EDITORIAL: Applaud efforts to improve campus diversity
Throughout these first few weeks of classes, the University community has watched its administration run a gamut of highly public efforts toward starting conversations about diversity and inclusion in society, while the administration continues a gradual process of addressing the issue within the University itself. There was the Brandeis Counseling Center’s announcement of its new staff-of-color hires. There was the emailed announcement of #Brandeis #TheDialogues, a semester-long series of panels and workshops about race and gender. Then, just yesterday, there was the proud announcement of almost $24,000 in grant money awarded to University departments pursuing diversity-focused projects. And next week, students will meet the last two finalists for the newly-formed chief diversity officer position.
While this board celebrates the University’s newfound efforts to publicly discuss race and gender, we ask the administration to remember that these programs are not substitutes for institution-wide change toward a more diverse community. That work will require a years-long commitment to rethinking hiring practices, retooling administrative procedure and constantly re-emphasizing the issue through accountability efforts from the student and faculty bodies.
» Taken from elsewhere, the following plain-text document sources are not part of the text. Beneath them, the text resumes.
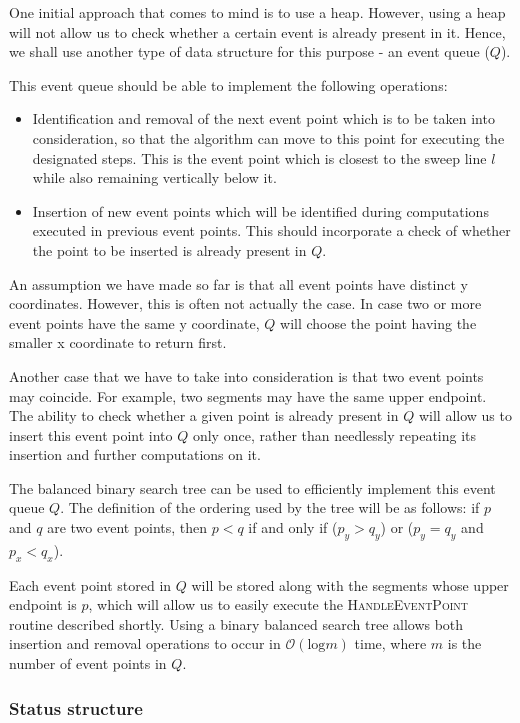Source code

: \documentclass{article}
\begin{document}
One initial approach that comes to mind is to use a heap. However, using a heap will not allow us to check whether a certain event is already present in it. Hence, we shall use another type of data structure for this purpose - an event queue ($Q$).

This event queue should be able to implement the following operations:
\begin{itemize}
    \item Identification and removal of the next event point which is to be taken into consideration, so that the algorithm can move to this point for executing the designated steps. This is the event point which is closest to the sweep line $l$ while also remaining vertically below it.
    \item Insertion of new event points which will be identified during computations executed in previous event points. This should incorporate a check of whether the point to be inserted is already present in $Q$.
\end{itemize}

An assumption we have made so far is that all event points have distinct y coordinates. However, this is often not actually the case. In case two or more event points have the same y coordinate, $Q$ will choose the point having the smaller x coordinate to return first.

Another case that we have to take into consideration is that two event points may coincide. For example, two segments may have the same upper endpoint. The ability to check whether a given point is already present in $Q$ will allow us to insert this event point into $Q$ only once, rather than needlessly repeating its insertion and further computations on it.

The balanced binary search tree can be used to efficiently implement this event queue $Q$. The definition of the ordering used by the tree will be as follows: if $p$ and $q$ are two event points, then $p < q$ if and only if ($p_y > q_y$) or ($p_y = q_y$ and $p_x < q_x$).

Each event point stored in $Q$ will be stored along with the segments whose upper endpoint is $p$, which will allow us to easily execute the \textsc{HandleEventPoint} routine described shortly. Using a binary balanced search tree allows both insertion and removal operations to occur in $\mathcal{O}(\text{log} m)$ time, where $m$ is the number of event points in $Q$.

\subsubsection{Status structure}
\end{document}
While diversity, inclusion, prejudice and marginalization have always been keynote topics for speakers at this social justice-centric University, this increased administrative effort likely results from the Ford Hall 2015 movement of last year. Departments and classes have always fostered public discourse on these topics through their own invited speakers, but when students took over the administrative buildings on campus, the administration began sanctioning and organizing its own diversity discussions.
This is not a bad thing, far from it; any administrative efforts to generate greater discourse on key issues should be celebrated, particularly those on such vital topics. We look forward to attending #Brandeis #TheDialogues and hearing community members’ thoughts on race and gender in the workplace, political campaigns and music industry — among other topics.
But the key argument of the Ford Hall 2015 movement was a need to diversify the University itself through hiring more faculty of color and admitting more students of color. Public discourse about diversity’s place in wider society is an irreplaceable portion of achieving this goal — indeed, greater public discourse on race was another goal of Ford Hall — but by no means does public discussion substitute for the administration following through on its own sanctioned ideals.
It would be impossible for the administration to achieve the more diverse faculty and student body demanded of it in a matter of months; admitted students do not always choose to attend, and faculty job hirings preclude faculty search committees. Moreover, the University needs a CDO to study the issue at Brandeis in detail. But as the passionate student occupiers from Ford Hall 2015 graduate over the next few years, we fear the University may see these goals slowly fade to the background of other priorities.
To this end, the most notable events of the last few weeks are the new BCC hires and student consultancy in the CDO hire. These are just a few moves toward the full work of institutional change, and they set a positive precedent. But myriad other portions of the University require scrutiny on this front, and that scrutiny must come from involved students and faculty refusing to allow the issue to fade.
This board urges the full University community to participate in the forthcoming dialogues and celebrate the new research grants. But also remember to support the new CDO and help centralize their role in administrative bureaucracy, demand and study annual updates on hirings and admittance rates, and keep consistent pressure on the University to address its own institutional issues. Administrators are starting a conversation, which is wonderful, but over the coming years, they have their own role to play in that conversation.